■ Material shown
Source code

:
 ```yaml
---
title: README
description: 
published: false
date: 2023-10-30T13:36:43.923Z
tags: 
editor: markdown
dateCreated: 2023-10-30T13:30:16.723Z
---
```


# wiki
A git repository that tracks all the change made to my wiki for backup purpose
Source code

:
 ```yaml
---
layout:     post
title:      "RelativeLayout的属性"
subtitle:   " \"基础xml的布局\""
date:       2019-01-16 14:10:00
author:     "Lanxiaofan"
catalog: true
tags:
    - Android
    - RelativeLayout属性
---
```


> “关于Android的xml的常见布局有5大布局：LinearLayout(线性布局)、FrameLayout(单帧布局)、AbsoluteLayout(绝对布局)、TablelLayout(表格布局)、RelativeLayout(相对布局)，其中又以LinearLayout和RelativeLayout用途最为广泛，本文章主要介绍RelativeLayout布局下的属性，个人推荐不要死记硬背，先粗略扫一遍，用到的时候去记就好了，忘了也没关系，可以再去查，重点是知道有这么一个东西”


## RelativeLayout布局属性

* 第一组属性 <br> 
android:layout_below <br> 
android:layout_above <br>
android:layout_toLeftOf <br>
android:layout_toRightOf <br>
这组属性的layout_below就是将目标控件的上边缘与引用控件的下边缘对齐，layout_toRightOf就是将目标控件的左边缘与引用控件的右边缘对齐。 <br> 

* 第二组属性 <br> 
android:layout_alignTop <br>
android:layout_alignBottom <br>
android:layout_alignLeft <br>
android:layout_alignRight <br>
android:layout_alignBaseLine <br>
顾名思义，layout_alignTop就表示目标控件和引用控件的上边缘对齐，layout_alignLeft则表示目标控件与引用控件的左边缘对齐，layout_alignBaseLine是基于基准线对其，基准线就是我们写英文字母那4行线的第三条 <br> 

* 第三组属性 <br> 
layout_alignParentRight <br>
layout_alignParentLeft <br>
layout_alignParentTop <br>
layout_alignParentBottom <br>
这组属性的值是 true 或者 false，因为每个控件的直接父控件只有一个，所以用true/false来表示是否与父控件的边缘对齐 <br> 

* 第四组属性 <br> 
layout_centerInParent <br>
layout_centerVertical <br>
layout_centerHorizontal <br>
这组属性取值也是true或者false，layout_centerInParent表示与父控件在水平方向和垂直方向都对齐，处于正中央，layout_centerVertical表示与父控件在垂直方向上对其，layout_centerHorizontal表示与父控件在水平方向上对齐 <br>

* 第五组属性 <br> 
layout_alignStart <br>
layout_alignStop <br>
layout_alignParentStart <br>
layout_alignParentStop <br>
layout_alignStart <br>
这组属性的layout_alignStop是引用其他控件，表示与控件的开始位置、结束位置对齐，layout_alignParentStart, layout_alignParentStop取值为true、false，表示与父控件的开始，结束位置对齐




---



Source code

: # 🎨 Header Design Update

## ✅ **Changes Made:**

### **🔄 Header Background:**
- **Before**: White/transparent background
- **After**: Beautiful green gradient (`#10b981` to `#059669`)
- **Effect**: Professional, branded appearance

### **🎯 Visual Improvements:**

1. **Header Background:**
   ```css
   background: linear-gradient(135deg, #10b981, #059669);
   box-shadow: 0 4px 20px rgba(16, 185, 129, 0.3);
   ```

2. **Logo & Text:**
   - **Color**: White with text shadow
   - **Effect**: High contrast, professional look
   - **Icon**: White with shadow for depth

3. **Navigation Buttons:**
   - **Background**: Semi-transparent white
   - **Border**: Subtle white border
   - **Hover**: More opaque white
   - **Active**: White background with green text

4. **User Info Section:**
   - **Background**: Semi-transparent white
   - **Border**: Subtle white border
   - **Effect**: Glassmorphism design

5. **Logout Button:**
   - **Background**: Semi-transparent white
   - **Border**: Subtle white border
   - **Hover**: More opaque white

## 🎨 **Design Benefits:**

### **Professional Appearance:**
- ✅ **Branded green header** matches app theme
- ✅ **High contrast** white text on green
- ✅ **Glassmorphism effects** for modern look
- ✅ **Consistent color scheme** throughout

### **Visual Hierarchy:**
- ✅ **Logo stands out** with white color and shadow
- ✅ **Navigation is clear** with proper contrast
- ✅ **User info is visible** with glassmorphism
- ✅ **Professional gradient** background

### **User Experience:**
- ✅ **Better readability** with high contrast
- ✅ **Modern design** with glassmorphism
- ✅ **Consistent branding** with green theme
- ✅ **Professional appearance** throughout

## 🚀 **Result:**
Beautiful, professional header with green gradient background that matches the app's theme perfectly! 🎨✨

■ What you should do
The records above must be transcribed without a single omission.

■ Completed task
Source code

:
 ```yaml
---
title: README
description: 
published: false
date: 2023-10-30T13:36:43.923Z
tags: 
editor: markdown
dateCreated: 2023-10-30T13:30:16.723Z
---
```


# wiki
A git repository that tracks all the change made to my wiki for backup purpose
Source code

:
 ```yaml
---
layout:     post
title:      "RelativeLayout的属性"
subtitle:   " \"基础xml的布局\""
date:       2019-01-16 14:10:00
author:     "Lanxiaofan"
catalog: true
tags:
    - Android
    - RelativeLayout属性
---
```


> “关于Android的xml的常见布局有5大布局：LinearLayout(线性布局)、FrameLayout(单帧布局)、AbsoluteLayout(绝对布局)、TablelLayout(表格布局)、RelativeLayout(相对布局)，其中又以LinearLayout和RelativeLayout用途最为广泛，本文章主要介绍RelativeLayout布局下的属性，个人推荐不要死记硬背，先粗略扫一遍，用到的时候去记就好了，忘了也没关系，可以再去查，重点是知道有这么一个东西”


## RelativeLayout布局属性

* 第一组属性 <br> 
android:layout_below <br> 
android:layout_above <br>
android:layout_toLeftOf <br>
android:layout_toRightOf <br>
这组属性的layout_below就是将目标控件的上边缘与引用控件的下边缘对齐，layout_toRightOf就是将目标控件的左边缘与引用控件的右边缘对齐。 <br> 

* 第二组属性 <br> 
android:layout_alignTop <br>
android:layout_alignBottom <br>
android:layout_alignLeft <br>
android:layout_alignRight <br>
android:layout_alignBaseLine <br>
顾名思义，layout_alignTop就表示目标控件和引用控件的上边缘对齐，layout_alignLeft则表示目标控件与引用控件的左边缘对齐，layout_alignBaseLine是基于基准线对其，基准线就是我们写英文字母那4行线的第三条 <br> 

* 第三组属性 <br> 
layout_alignParentRight <br>
layout_alignParentLeft <br>
layout_alignParentTop <br>
layout_alignParentBottom <br>
这组属性的值是 true 或者 false，因为每个控件的直接父控件只有一个，所以用true/false来表示是否与父控件的边缘对齐 <br> 

* 第四组属性 <br> 
layout_centerInParent <br>
layout_centerVertical <br>
layout_centerHorizontal <br>
这组属性取值也是true或者false，layout_centerInParent表示与父控件在水平方向和垂直方向都对齐，处于正中央，layout_centerVertical表示与父控件在垂直方向上对其，layout_centerHorizontal表示与父控件在水平方向上对齐 <br>

* 第五组属性 <br> 
layout_alignStart <br>
layout_alignStop <br>
layout_alignParentStart <br>
layout_alignParentStop <br>
layout_alignStart <br>
这组属性的layout_alignStop是引用其他控件，表示与控件的开始位置、结束位置对齐，layout_alignParentStart, layout_alignParentStop取值为true、false，表示与父控件的开始，结束位置对齐




---



Source code

: # 🎨 Header Design Update

## ✅ **Changes Made:**

### **🔄 Header Background:**
- **Before**: White/transparent background
- **After**: Beautiful green gradient (`#10b981` to `#059669`)
- **Effect**: Professional, branded appearance

### **🎯 Visual Improvements:**

1. **Header Background:**
   ```css
   background: linear-gradient(135deg, #10b981, #059669);
   box-shadow: 0 4px 20px rgba(16, 185, 129, 0.3);
   ```

2. **Logo & Text:**
   - **Color**: White with text shadow
   - **Effect**: High contrast, professional look
   - **Icon**: White with shadow for depth

3. **Navigation Buttons:**
   - **Background**: Semi-transparent white
   - **Border**: Subtle white border
   - **Hover**: More opaque white
   - **Active**: White background with green text

4. **User Info Section:**
   - **Background**: Semi-transparent white
   - **Border**: Subtle white border
   - **Effect**: Glassmorphism design

5. **Logout Button:**
   - **Background**: Semi-transparent white
   - **Border**: Subtle white border
   - **Hover**: More opaque white

## 🎨 **Design Benefits:**

### **Professional Appearance:**
- ✅ **Branded green header** matches app theme
- ✅ **High contrast** white text on green
- ✅ **Glassmorphism effects** for modern look
- ✅ **Consistent color scheme** throughout

### **Visual Hierarchy:**
- ✅ **Logo stands out** with white color and shadow
- ✅ **Navigation is clear** with proper contrast
- ✅ **User info is visible** with glassmorphism
- ✅ **Professional gradient** background

### **User Experience:**
- ✅ **Better readability** with high contrast
- ✅ **Modern design** with glassmorphism
- ✅ **Consistent branding** with green theme
- ✅ **Professional appearance** throughout

## 🚀 **Result:**
Beautiful, professional header with green gradient background that matches the app's theme perfectly! 🎨✨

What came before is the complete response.